Data entries:
*** Begin section ***

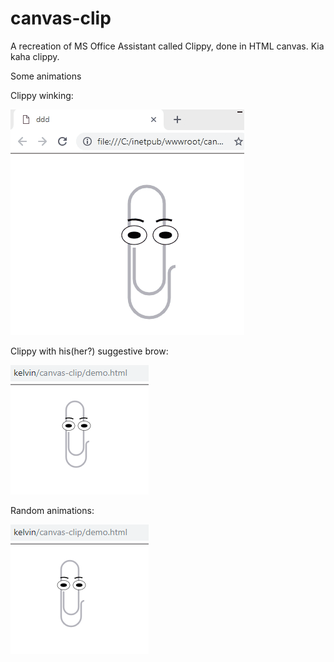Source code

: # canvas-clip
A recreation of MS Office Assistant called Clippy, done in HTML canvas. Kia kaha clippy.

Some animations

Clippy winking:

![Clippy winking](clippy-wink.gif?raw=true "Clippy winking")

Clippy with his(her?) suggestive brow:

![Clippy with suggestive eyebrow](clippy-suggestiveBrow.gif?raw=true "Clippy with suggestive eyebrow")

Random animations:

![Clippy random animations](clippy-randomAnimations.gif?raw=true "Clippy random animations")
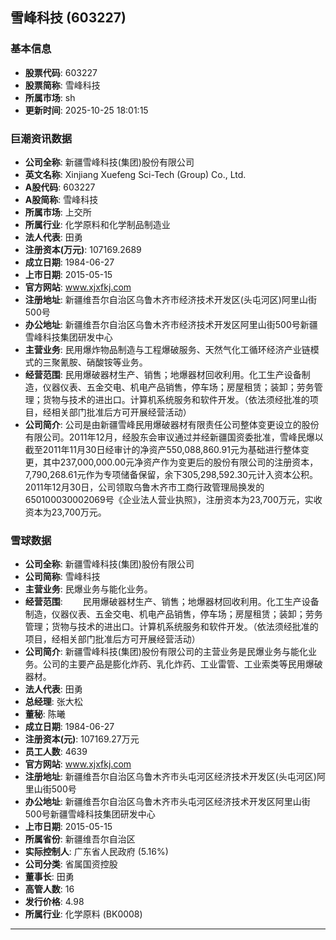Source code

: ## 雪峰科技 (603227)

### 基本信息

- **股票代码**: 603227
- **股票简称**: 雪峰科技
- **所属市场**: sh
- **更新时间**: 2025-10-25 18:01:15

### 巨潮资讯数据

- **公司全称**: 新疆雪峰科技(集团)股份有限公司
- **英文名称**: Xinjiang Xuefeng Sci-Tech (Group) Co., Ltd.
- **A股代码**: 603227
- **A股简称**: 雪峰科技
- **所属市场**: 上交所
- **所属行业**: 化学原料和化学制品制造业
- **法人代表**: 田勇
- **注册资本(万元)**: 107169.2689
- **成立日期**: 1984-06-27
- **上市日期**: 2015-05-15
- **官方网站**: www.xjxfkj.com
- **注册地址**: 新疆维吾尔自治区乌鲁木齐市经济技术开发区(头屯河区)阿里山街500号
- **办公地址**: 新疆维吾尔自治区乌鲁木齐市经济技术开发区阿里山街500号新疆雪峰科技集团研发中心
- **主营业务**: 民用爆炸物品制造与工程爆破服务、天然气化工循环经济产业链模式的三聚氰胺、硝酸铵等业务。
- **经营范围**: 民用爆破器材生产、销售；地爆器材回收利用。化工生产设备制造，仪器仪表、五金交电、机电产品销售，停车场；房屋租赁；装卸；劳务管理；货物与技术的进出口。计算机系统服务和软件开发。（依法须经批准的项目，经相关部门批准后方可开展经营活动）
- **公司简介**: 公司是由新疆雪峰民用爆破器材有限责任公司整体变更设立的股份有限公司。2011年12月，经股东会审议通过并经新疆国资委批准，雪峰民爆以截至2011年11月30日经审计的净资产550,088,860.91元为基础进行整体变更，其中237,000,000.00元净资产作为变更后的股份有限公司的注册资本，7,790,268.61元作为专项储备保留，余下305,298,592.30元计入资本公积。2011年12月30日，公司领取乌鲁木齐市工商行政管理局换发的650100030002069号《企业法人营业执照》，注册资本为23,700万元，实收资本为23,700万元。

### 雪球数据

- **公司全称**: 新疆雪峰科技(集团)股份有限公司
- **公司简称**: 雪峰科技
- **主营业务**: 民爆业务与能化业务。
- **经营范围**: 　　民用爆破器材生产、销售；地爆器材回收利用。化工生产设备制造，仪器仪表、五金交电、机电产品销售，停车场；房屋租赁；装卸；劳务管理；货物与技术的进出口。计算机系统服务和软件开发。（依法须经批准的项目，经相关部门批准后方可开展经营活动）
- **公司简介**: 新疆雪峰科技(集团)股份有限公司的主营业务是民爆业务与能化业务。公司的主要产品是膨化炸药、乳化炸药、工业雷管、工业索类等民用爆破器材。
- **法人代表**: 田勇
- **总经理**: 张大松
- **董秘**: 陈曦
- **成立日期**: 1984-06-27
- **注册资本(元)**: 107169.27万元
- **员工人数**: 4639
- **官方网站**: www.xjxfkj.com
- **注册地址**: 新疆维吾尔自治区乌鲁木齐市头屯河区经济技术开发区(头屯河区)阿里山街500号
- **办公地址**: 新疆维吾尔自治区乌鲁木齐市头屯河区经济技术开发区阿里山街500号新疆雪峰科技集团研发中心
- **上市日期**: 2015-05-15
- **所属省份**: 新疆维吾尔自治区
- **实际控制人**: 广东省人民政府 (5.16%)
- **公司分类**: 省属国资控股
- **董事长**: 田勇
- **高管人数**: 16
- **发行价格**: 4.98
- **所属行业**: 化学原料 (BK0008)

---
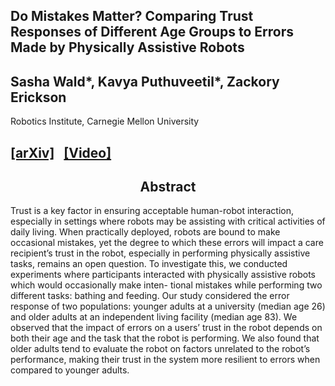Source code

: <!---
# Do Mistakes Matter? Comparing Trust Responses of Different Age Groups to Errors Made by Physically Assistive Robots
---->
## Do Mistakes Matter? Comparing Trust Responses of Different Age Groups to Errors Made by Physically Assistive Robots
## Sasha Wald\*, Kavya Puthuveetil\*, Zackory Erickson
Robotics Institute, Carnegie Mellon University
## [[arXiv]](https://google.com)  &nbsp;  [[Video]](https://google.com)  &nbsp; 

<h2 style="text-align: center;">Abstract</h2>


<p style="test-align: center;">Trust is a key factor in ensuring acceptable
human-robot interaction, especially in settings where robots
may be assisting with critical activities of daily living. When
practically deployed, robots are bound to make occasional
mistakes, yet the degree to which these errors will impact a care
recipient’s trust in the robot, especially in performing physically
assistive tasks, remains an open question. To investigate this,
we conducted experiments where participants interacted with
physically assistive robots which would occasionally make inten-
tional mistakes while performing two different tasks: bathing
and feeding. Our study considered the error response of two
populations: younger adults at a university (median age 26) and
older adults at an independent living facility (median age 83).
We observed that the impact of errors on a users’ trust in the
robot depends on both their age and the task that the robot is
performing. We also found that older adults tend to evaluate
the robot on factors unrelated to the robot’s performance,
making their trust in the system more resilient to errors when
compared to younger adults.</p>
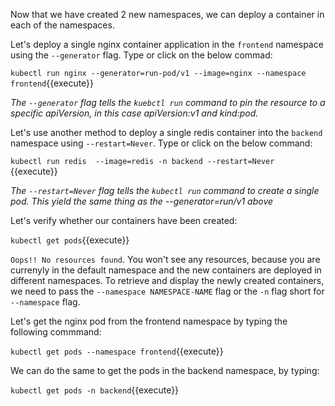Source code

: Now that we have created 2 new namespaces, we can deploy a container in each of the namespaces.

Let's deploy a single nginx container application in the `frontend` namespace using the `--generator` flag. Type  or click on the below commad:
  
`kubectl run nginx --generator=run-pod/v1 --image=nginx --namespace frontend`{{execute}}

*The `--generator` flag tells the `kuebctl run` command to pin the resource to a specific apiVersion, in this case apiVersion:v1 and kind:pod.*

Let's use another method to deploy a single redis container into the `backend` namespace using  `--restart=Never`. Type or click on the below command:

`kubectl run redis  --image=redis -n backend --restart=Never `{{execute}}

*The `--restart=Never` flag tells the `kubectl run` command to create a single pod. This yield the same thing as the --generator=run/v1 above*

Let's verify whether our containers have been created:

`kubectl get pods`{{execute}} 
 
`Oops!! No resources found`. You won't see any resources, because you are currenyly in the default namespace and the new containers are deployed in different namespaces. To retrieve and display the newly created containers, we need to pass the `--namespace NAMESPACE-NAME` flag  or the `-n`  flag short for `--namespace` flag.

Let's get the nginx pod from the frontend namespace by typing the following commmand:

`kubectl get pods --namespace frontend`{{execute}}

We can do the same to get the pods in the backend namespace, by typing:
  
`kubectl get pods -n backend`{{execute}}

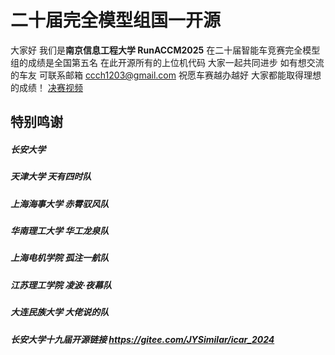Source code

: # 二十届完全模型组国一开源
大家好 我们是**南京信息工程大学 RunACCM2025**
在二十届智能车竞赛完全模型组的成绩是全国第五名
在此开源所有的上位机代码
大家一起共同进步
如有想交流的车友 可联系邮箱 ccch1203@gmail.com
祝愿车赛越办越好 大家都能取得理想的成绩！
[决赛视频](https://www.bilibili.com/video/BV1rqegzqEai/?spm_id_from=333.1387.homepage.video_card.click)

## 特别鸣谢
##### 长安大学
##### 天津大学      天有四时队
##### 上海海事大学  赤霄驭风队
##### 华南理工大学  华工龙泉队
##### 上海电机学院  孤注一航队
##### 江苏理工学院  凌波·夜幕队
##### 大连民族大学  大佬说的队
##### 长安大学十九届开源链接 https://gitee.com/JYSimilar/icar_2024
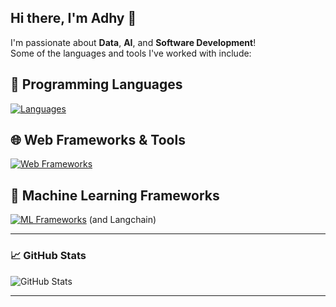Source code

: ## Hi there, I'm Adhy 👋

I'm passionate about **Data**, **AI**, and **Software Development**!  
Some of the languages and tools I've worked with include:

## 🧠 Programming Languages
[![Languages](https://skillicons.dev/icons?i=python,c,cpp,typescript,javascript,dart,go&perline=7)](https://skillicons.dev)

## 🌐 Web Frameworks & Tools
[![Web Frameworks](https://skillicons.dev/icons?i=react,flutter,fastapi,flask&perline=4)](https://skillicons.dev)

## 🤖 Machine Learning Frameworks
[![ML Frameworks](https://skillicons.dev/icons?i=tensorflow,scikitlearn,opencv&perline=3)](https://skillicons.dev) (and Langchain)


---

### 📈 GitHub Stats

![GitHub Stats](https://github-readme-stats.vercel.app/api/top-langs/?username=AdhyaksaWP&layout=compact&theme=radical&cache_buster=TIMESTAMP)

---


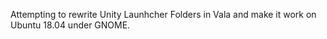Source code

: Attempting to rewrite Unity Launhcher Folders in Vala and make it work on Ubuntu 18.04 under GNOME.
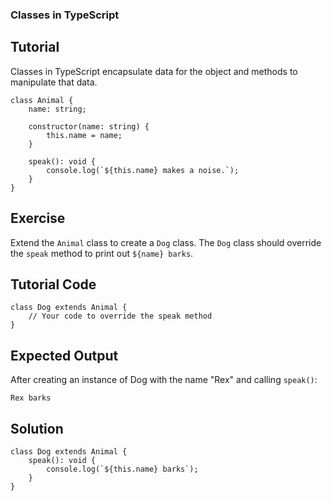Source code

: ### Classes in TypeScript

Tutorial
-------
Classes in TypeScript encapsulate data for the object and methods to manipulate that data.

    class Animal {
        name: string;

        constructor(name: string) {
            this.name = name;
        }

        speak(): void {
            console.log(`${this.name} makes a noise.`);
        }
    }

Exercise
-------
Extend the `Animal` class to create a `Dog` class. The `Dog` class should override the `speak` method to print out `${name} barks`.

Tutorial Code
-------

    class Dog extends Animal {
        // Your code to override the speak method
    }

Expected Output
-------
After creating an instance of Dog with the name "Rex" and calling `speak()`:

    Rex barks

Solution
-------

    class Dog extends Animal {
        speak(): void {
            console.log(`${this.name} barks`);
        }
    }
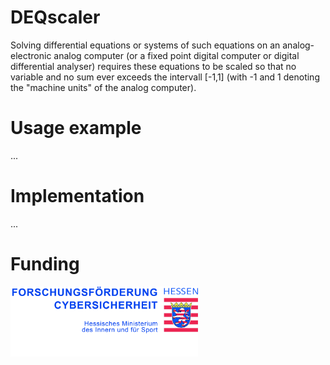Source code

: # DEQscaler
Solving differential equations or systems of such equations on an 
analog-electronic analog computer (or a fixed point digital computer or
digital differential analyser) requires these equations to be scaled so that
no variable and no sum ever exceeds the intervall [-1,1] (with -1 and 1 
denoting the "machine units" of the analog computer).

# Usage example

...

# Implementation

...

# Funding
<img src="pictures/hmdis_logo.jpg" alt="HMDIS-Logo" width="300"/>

*** End section ***

Your goal: Starting at the line above that holds "I'm passionate about", repeat every line exactly down to and including the line that holds "After creating an", then stop. Do not carry over any pictures.

Solved exercise:
I'm passionate about **Data**, **AI**, and **Software Development**!  
Some of the languages and tools I've worked with include:

## 🧠 Programming Languages
[![Languages](https://skillicons.dev/icons?i=python,c,cpp,typescript,javascript,dart,go&perline=7)](https://skillicons.dev)

## 🌐 Web Frameworks & Tools
[![Web Frameworks](https://skillicons.dev/icons?i=react,flutter,fastapi,flask&perline=4)](https://skillicons.dev)

## 🤖 Machine Learning Frameworks
[![ML Frameworks](https://skillicons.dev/icons?i=tensorflow,scikitlearn,opencv&perline=3)](https://skillicons.dev) (and Langchain)


---

### 📈 GitHub Stats

![GitHub Stats](https://github-readme-stats.vercel.app/api/top-langs/?username=AdhyaksaWP&layout=compact&theme=radical&cache_buster=TIMESTAMP)

---


Source code

: Attempting to rewrite Unity Launhcher Folders in Vala and make it work on Ubuntu 18.04 under GNOME.
Source code

: ### Classes in TypeScript

Tutorial
-------
Classes in TypeScript encapsulate data for the object and methods to manipulate that data.

    class Animal {
        name: string;

        constructor(name: string) {
            this.name = name;
        }

        speak(): void {
            console.log(`${this.name} makes a noise.`);
        }
    }

Exercise
-------
Extend the `Animal` class to create a `Dog` class. The `Dog` class should override the `speak` method to print out `${name} barks`.

Tutorial Code
-------

    class Dog extends Animal {
        // Your code to override the speak method
    }

Expected Output
-------
After creating an instance of Dog with the name "Rex" and calling `speak()`:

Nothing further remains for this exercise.